§ Assignment
When the line with "## Extra functionaliteit, niet" appears below, start repeating lines exactly, and keep going through the line with "- Extra_Tests/texture_mapping: 4"; add nothing outside that span.
Supplied entries below:
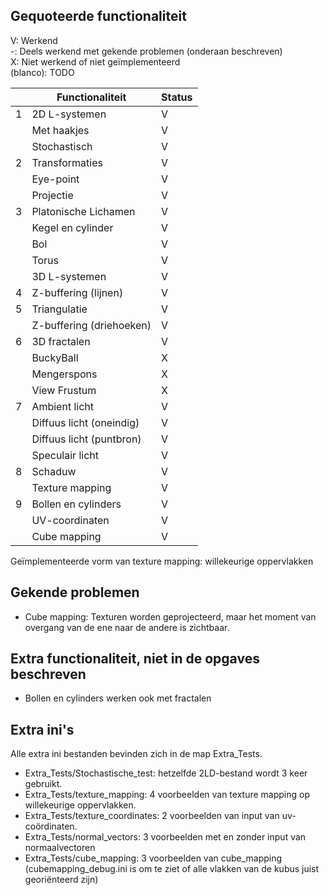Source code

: ## Gequoteerde functionaliteit

V: Werkend  
-: Deels werkend met gekende problemen (onderaan beschreven)  
X: Niet werkend of niet geïmplementeerd  
(blanco): TODO  


|   | Functionaliteit      | Status |
|---|---------------------------|--------|
| 1 | 2D L-systemen             | V      |
|   | Met haakjes               | V      |
|   | Stochastisch              | V      |
| 2 | Transformaties            | V      |
|   | Eye-point                 | V      |
|   | Projectie                 | V      |
| 3 | Platonische Lichamen      | V      |
|   | Kegel en cylinder         | V      |
|   | Bol                       | V      |
|   | Torus                     | V      |
|   | 3D L-systemen             | V      |
| 4 | Z-buffering (lijnen)      | V      |
| 5 | Triangulatie              | V      |
|   | Z-buffering (driehoeken)  | V      |
| 6 | 3D fractalen              | V      |
|   | BuckyBall                 | X      |
|   | Mengerspons               | X      |
|   | View Frustum              | X      |
| 7 | Ambient licht             | V      |
|   | Diffuus licht (oneindig)  | V      |
|   | Diffuus licht (puntbron)  | V      |
|   | Speculair licht           | V      |
| 8 | Schaduw                   | V      |
|   | Texture mapping           | V      |
| 9 | Bollen en cylinders       | V      |
|   | UV-coordinaten            | V      |
|   | Cube mapping              | V      |

Geïmplementeerde vorm van texture mapping: willekeurige oppervlakken

## Gekende problemen 
- Cube mapping: Texturen worden geprojecteerd, maar het moment van overgang van de ene naar de andere is zichtbaar.

## Extra functionaliteit, niet in de opgaves beschreven
- Bollen en cylinders werken ook met fractalen

## Extra ini's
Alle extra ini bestanden bevinden zich in de map Extra_Tests.
- Extra_Tests/Stochastische_test: hetzelfde 2LD-bestand wordt 3 keer gebruikt.
- Extra_Tests/texture_mapping: 4 voorbeelden van texture mapping op willekeurige oppervlakken.
- Extra_Tests/texture_coordinates: 2 voorbeelden van input van uv-coördinaten.
- Extra_Tests/normal_vectors: 3 voorbeelden met en zonder input van normaalvectoren
- Extra_Tests/cube_mapping: 3 voorbeelden van cube_mapping (cubemapping_debug.ini is om te ziet of alle vlakken van de kubus juist georiënteerd zijn)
End of Supplied entries.
§ Written response
## Extra functionaliteit, niet in de opgaves beschreven
- Bollen en cylinders werken ook met fractalen

## Extra ini's
Alle extra ini bestanden bevinden zich in de map Extra_Tests.
- Extra_Tests/Stochastische_test: hetzelfde 2LD-bestand wordt 3 keer gebruikt.
- Extra_Tests/texture_mapping: 4 voorbeelden van texture mapping op willekeurige oppervlakken.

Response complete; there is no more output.